The Secretary of State for Transport believes this will create “one guiding mind” to manage the rail network. To many this sounds suspiciously like a return to the days of the state-owned monolith British Rail – an era spanning nearly half a century, from the 1940s to 1990s, and one characterised by chronic decline and feeble sandwich jokes. Its advertising slogan, “This is the age of the train,” could quite as easily have been taken as literal reference to its out-of-date rolling stock and not the bright new future its creators intended.
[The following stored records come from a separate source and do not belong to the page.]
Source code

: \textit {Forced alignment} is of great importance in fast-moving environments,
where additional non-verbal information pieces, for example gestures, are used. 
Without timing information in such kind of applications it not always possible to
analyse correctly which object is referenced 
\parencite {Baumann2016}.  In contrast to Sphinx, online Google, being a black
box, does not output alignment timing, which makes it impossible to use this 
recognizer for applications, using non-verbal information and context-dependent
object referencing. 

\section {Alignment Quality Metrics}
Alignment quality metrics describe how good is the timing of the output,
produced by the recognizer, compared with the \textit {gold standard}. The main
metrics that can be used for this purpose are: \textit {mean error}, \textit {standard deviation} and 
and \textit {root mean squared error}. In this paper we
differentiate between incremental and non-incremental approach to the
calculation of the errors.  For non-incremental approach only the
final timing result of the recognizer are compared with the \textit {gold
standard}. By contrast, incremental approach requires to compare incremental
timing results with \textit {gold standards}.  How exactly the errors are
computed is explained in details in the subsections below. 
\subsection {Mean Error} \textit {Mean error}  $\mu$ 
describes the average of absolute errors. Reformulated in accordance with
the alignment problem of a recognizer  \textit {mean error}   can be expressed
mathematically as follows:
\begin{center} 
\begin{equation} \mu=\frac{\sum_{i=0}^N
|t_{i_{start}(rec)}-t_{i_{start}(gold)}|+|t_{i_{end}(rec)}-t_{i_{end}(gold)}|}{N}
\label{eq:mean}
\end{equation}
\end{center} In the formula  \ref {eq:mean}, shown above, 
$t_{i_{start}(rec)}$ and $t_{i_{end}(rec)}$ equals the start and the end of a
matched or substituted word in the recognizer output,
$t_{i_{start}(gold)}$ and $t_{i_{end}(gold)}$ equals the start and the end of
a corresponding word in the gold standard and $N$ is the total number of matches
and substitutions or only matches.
Even Lew Adams, the former boss of the Associated Society of Locomotive Engineers and Firemen (ASLEF) union has claimed that under state ownership “all we got were cuts, cuts, cuts,” while private ownership had led to “more members in the trade union, more train drivers, and more trains running. The reality is that it worked, we’ve protected jobs, and we got more jobs.”
Despite steam locomotives taking their first puff here in Britain, over the last two centuries there has been little to make us feel misty-eyed or nostalgic. It is unlikely the Williams Report will set us on the right track. The new structure proposed today may retain the current complexity and artificial fragmentation, keeping costs high for taxpayers, while at the same time undermining the benefits of competition.
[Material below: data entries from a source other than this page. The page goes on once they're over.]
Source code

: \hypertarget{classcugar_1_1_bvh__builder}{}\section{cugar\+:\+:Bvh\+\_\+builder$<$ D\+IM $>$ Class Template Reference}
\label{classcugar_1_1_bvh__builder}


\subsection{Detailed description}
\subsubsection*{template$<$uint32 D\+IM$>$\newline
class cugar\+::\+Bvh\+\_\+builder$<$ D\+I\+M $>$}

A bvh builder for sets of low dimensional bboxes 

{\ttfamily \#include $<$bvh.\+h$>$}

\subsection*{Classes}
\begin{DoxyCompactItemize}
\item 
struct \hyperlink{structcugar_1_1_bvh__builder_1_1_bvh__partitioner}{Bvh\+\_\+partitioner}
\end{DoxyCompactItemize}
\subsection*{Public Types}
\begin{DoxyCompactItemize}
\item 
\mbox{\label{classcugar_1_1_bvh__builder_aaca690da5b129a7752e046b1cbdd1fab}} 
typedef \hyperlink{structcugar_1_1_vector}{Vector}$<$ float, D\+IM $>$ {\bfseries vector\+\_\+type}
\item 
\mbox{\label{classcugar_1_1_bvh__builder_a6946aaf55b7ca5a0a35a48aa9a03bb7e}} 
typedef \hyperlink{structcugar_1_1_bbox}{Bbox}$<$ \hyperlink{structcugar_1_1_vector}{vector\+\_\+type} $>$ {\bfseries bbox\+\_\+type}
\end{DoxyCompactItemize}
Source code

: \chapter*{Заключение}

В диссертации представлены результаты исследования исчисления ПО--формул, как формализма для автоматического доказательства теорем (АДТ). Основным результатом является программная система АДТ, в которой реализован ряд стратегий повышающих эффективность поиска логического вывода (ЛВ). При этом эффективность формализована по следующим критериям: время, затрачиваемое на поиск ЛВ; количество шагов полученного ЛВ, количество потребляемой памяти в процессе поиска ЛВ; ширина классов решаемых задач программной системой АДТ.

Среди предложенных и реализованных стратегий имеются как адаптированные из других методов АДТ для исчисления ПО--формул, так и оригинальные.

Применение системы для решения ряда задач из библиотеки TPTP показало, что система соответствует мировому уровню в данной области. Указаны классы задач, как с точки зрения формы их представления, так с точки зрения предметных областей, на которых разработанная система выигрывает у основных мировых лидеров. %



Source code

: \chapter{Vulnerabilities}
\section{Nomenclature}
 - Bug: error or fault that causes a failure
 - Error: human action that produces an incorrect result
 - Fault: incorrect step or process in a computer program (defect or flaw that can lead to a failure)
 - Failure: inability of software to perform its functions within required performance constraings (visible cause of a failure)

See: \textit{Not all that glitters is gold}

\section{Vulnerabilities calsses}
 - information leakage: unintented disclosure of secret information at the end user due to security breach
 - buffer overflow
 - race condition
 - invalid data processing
Rather than re-imposing this model, the government should leave it to the market discovery process to improve the railways’ efficiency, with train operators and other private firms free to take over the infrastructure and decide service levels.
Critics will claim history teaches us that privatisation is doomed to fail. But despite the constraints placed on private operators in the past and despite the imposed fragmentation to give the impression of market competition in the 1990s, some of the more enterprising private companies were still able to bring innovation to the sector.
Competition between different operators, allowing vertical integration (companies to own track and operate trains) via the market discovery process and phasing out the vast subsidies to the sector, could truly deliver the improved customer service, additional direct trains and lower ticket prices commuters yearn for.
While the current system is flawed, one merit of the 1990s privatisation programme was that it gave train companies the freedom to modernise and innovate, which partially led to a revival in passenger numbers. It would be a shame if – at a time when railways face unprecedented challenges – we were to return to a situation where civil servants and politicians were constantly interfering, and this progress was lost.